┌────────

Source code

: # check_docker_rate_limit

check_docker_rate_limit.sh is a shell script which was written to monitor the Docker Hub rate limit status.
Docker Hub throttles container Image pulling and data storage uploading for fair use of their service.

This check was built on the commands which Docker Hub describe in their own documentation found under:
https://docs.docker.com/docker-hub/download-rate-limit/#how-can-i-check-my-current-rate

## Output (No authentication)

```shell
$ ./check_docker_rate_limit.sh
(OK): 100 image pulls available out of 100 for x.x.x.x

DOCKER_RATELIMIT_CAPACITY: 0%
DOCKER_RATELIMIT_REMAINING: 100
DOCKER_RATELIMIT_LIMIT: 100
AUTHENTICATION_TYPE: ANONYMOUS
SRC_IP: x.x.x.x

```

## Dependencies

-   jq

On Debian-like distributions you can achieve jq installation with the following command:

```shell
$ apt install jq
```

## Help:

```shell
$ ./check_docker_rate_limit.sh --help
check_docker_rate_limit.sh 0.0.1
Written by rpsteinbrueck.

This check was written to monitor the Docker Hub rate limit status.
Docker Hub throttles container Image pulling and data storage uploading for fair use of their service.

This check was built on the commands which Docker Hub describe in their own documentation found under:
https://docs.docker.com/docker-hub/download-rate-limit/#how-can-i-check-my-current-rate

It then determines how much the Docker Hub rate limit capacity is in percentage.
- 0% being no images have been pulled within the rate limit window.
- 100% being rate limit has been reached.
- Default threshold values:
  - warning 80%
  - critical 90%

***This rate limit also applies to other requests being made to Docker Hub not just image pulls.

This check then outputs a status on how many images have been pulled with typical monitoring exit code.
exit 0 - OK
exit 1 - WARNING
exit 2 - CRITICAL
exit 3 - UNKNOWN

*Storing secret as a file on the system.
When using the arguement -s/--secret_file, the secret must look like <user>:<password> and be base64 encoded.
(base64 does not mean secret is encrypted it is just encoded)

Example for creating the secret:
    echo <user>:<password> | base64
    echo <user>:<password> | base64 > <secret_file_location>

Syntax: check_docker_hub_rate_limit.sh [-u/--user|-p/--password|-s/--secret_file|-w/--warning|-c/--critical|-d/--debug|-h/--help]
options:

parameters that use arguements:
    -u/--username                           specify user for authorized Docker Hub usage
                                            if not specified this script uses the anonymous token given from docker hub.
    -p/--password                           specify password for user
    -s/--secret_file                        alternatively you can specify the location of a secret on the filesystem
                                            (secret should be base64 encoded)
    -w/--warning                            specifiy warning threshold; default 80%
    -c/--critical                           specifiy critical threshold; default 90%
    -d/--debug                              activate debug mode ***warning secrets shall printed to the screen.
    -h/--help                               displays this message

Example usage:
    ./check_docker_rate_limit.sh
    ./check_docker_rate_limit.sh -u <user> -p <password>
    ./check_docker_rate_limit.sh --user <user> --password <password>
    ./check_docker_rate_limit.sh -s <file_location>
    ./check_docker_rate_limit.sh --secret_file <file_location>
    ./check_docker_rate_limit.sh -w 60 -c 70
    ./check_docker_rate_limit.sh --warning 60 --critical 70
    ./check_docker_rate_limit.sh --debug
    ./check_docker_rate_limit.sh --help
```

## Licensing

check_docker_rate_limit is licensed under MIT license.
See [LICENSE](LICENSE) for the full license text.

└────────

DIRECTIONS ::
Check each line of the entries for the word "license", then state the count alone.

FINAL ANSWER ::
2